DATA EXTRACTS:

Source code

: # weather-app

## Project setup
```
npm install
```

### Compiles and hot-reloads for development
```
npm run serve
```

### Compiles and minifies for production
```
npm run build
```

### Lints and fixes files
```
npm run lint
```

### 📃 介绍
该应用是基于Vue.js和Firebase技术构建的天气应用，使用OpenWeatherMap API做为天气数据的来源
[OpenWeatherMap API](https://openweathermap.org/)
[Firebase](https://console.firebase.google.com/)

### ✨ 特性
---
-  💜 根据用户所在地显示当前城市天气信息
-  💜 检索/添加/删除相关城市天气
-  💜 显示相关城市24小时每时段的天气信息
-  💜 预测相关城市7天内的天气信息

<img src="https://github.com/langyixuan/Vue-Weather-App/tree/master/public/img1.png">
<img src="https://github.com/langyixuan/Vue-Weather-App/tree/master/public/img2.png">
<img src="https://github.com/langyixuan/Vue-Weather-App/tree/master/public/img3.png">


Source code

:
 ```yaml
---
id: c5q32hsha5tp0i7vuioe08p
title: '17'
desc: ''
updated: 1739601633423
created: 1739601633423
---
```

WHAT IS NEEDED: An exact transcript of all the records is the expected result.

OUTPUT:
Source code

: # weather-app

## Project setup
```
npm install
```

### Compiles and hot-reloads for development
```
npm run serve
```

### Compiles and minifies for production
```
npm run build
```

### Lints and fixes files
```
npm run lint
```

### 📃 介绍
该应用是基于Vue.js和Firebase技术构建的天气应用，使用OpenWeatherMap API做为天气数据的来源
[OpenWeatherMap API](https://openweathermap.org/)
[Firebase](https://console.firebase.google.com/)

### ✨ 特性
---
-  💜 根据用户所在地显示当前城市天气信息
-  💜 检索/添加/删除相关城市天气
-  💜 显示相关城市24小时每时段的天气信息
-  💜 预测相关城市7天内的天气信息

<img src="https://github.com/langyixuan/Vue-Weather-App/tree/master/public/img1.png">
<img src="https://github.com/langyixuan/Vue-Weather-App/tree/master/public/img2.png">
<img src="https://github.com/langyixuan/Vue-Weather-App/tree/master/public/img3.png">


Source code

:
 ```yaml
---
id: c5q32hsha5tp0i7vuioe08p
title: '17'
desc: ''
updated: 1739601633423
created: 1739601633423
---
```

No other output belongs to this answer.